Info on streams

BlitzMax Forums/BlitzMax Programming/Info on streams

JoshK

(Posted 2008) [#1]

I am thinking about a paging system which would swap memory to and from the hard drive and have some questions. I don't know what the limiting factors of stream reading and writing are.

-Is there any cost of traversing a stream? If I do stream.seek(5000) from position 0, is there a cost of this operation dependent on position?

-Would it be better to have ten streams open and read them each from the beginning, or could I have one big stream with all the data, and jump around however I want at no cost?

-Can BlitzMax streams feasibly be used for quickly reading and writing large linear chunks of data to and from memory in real-time?

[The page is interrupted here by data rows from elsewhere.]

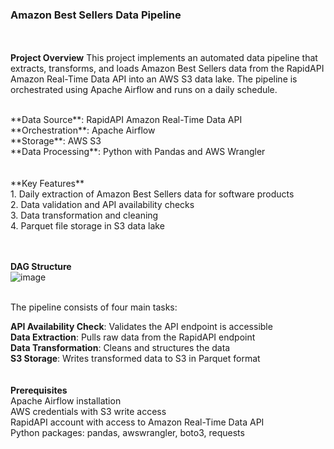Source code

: ### Amazon Best Sellers Data Pipeline
<br><br>
**Project Overview**
This project implements an automated data pipeline that extracts, transforms, and loads Amazon Best Sellers data from the RapidAPI Amazon Real-Time Data API into an AWS S3 data lake. The pipeline is orchestrated using Apache Airflow and runs on a daily schedule.

<br>
**Data Source**: RapidAPI Amazon Real-Time Data API<br>
**Orchestration**: Apache Airflow<br>
**Storage**: AWS S3<br>
**Data Processing**: Python with Pandas and AWS Wrangler<br>
<br><br>
**Key Features**
<br>
1. Daily extraction of Amazon Best Sellers data for software products<br>
2. Data validation and API availability checks<br>
3. Data transformation and cleaning<br>
4. Parquet file storage in S3 data lake<br>

<br><br>
**DAG Structure**
<br>
![image](https://github.com/user-attachments/assets/3ce34e33-1c57-45d5-bca8-a4402aa67879)

<br>
The pipeline consists of four main tasks:<br>

**API Availability Check**: Validates the API endpoint is accessible<br>
**Data Extraction**: Pulls raw data from the RapidAPI endpoint <br>
**Data Transformation**: Cleans and structures the data <br>
**S3 Storage**: Writes transformed data to S3 in Parquet format <br>
<br><br>
**Prerequisites**
<br>
Apache Airflow installation<br>
AWS credentials with S3 write access<br>
RapidAPI account with access to Amazon Real-Time Data API<br>
Python packages: pandas, awswrangler, boto3, requests<br>

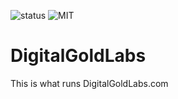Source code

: ![status](https://img.shields.io/badge/status-In%20Development-orange.svg) ![MIT](https://img.shields.io/npm/l/express.svg)

# DigitalGoldLabs
This is what runs DigitalGoldLabs.com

Basically I am just trying to determine what the nature of dynamic stream reading is.

ImaginaryHuman

(Posted 2008) [#2]

You trying to do paged geometry or something?

I would presume that seeking in a file does take a little amount of time - it may involve the hard drive head having to move to get to the data. If you could read the file in more of a sequence or optimized for consecutive sections being read I think that would possibly be better than jumping around a lot. `Seek time` is a harddrive issue and once you've `sought` you ideally want to just read as much as possible. Hopefully your file would not be too big as to be scattered all over the place on the harddrive. It would depend slightly on which o/s you are on, like MacOS does some automatic defragmenting when you use the system installer.

I would think you'd want to examine what scenario you are going to use this data for and how much random access such a scenario will entail, like if you are paging sections of landscape or mesh data, it may be beneficial to store `areas` in a single stream and then within that stream only have a few sub-areas to seek for.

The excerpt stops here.